▸ **Task**
Report back every line of the entries that contains "null", exactly as written.

▸ **Records shown**
• • • •

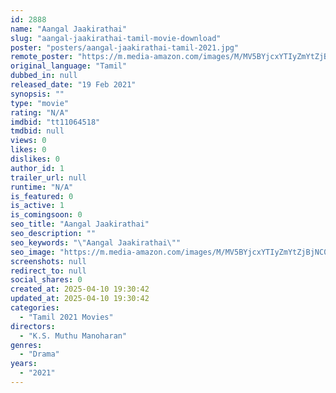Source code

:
 ```yaml
---
id: 2888
name: "Aangal Jaakirathai"
slug: "aangal-jaakirathai-tamil-movie-download"
poster: "posters/aangal-jaakirathai-tamil-2021.jpg"
remote_poster: "https://m.media-amazon.com/images/M/MV5BYjcxYTIyZmYtZjBjNC00ZjRmLWFlNTctM2YxMzNlNDA5ZWY5XkEyXkFqcGdeQXVyMTI1NDAzMzM0._V1_SX300.jpg"
original_language: "Tamil"
dubbed_in: null
released_date: "19 Feb 2021"
synopsis: ""
type: "movie"
rating: "N/A"
imdbid: "tt11064518"
tmdbid: null
views: 0
likes: 0
dislikes: 0
author_id: 1
trailer_url: null
runtime: "N/A"
is_featured: 0
is_active: 1
is_comingsoon: 0
seo_title: "Aangal Jaakirathai"
seo_description: ""
seo_keywords: "\"Aangal Jaakirathai\""
seo_image: "https://m.media-amazon.com/images/M/MV5BYjcxYTIyZmYtZjBjNC00ZjRmLWFlNTctM2YxMzNlNDA5ZWY5XkEyXkFqcGdeQXVyMTI1NDAzMzM0._V1_SX300.jpg"
screenshots: null
redirect_to: null
social_shares: 0
created_at: 2025-04-10 19:30:42
updated_at: 2025-04-10 19:30:42
categories:
  - "Tamil 2021 Movies"
directors:
  - "K.S. Muthu Manoharan"
genres:
  - "Drama"
years:
  - "2021"
---
```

• • • •

▸ **Response box**
dubbed_in: null
tmdbid: null
trailer_url: null
screenshots: null
redirect_to: null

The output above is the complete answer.